In contrast, we observed, from Fig. 5, that the number of significant connections increased in LMCI from EMCI in the relation between the SN network and three other networks: SMC, VC, and EAN, highlighted by black rectangles. Generally, We observed an increase in the hippocampus, area of SN network, connectivity in LMCI compared to EMCI that was missed in the final AD stage. This may be considered a compensation action during the AD progression, which failed at the AD final stage, similar conclusion suggested by authors in13.

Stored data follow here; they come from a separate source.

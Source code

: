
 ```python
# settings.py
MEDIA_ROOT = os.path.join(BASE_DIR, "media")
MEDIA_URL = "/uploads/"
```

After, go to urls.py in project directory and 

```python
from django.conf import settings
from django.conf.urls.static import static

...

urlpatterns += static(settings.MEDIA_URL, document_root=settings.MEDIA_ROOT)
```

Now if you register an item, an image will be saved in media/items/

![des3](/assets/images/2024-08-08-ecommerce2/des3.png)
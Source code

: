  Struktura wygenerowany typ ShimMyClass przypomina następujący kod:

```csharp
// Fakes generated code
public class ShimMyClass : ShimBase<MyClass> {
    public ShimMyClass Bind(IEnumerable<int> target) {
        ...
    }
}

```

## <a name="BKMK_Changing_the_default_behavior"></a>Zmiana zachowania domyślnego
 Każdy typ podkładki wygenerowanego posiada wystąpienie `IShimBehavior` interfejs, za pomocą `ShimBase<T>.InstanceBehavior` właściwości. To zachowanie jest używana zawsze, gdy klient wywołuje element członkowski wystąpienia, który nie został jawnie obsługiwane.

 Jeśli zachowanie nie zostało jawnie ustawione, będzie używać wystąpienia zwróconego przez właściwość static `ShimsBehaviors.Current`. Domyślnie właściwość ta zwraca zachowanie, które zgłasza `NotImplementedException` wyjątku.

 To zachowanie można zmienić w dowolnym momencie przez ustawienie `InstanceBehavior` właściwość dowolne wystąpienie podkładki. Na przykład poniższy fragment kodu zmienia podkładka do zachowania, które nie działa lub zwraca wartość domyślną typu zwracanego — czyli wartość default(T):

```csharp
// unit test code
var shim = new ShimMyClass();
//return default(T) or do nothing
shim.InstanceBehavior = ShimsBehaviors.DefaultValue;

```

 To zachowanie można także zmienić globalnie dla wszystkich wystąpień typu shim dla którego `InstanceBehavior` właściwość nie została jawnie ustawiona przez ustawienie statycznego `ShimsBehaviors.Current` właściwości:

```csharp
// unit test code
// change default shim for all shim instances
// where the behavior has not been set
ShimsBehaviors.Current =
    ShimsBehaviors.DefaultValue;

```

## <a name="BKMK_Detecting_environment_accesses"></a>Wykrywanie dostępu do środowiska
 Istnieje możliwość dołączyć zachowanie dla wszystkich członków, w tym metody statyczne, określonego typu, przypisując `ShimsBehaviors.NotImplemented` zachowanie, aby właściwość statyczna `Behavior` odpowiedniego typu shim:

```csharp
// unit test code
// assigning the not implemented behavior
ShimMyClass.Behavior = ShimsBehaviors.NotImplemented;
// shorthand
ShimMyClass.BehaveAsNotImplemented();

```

Figure 6 shows the percentage of significant contribution by each functional network obtained using Pearson Correlation vs. CorrTF. The percentage of contribution is the ratio of contributed regions to the total significant regions. For both techniques, the pattern of longitudinal changes among disease progression was quite similar in SMC, VC, DMN, and Cereb networks. However, the longitudinal pattern of change differed for EAN and SN networks. This comparison supports our interpretations and understanding of the longitudinal changes during the disease progression.

Limitations

There are several limitations in our study. First the dataset doesn’t include subjects who known to be progressed to next severe stage e.g. subjects progressed from EMCI to LMCI or from LMCI to AD. Second, the proposed work investigates only the significance of one factor which is the CorrTF features. It will be very valuable to include other factors like age, and sex as covariates in the analysis. Finally, the study's sample size is comparatively limited and the age range of the four groups is of high variance. These perhaps impacting the findings to a certain degree. In future work, large number of samples with appropriate age range will be proposed.

Although the labeled downloaded ADNI date was enough to our study goal to investigate the longitudinal changes in cognitive cohorts one of our future work goals will be checking fluidic/PET biomarkers or to make sure that the categorization was done according to the biological classes.

Conclusion

This study investigates the significant connections that characterize each AD stage using the CorrTF features extracted from rs-fMRI data. Two statistical tests were employed to find the significant connections with time among three different visits to the hospital. For NC subjects, we find no significant connections along three visits. The most significant connections were mainly directed from cerebellum regions for EMCI and LMCI. While in AD, the cerebellum region has no significant connections. Our results suggest that the Cerebellum regions are highly affected by AD progression as their connectivity decreases while the disease worsens. Additionally, the hippocampus showed certain compensation ability in the early stages while it failed in the late stage. Further investigations to CorrTF connections to highlight the contribution of some regions rather than others in the disease and during progression may also be considered in both Alzheimer’s disease and other neurological disorders.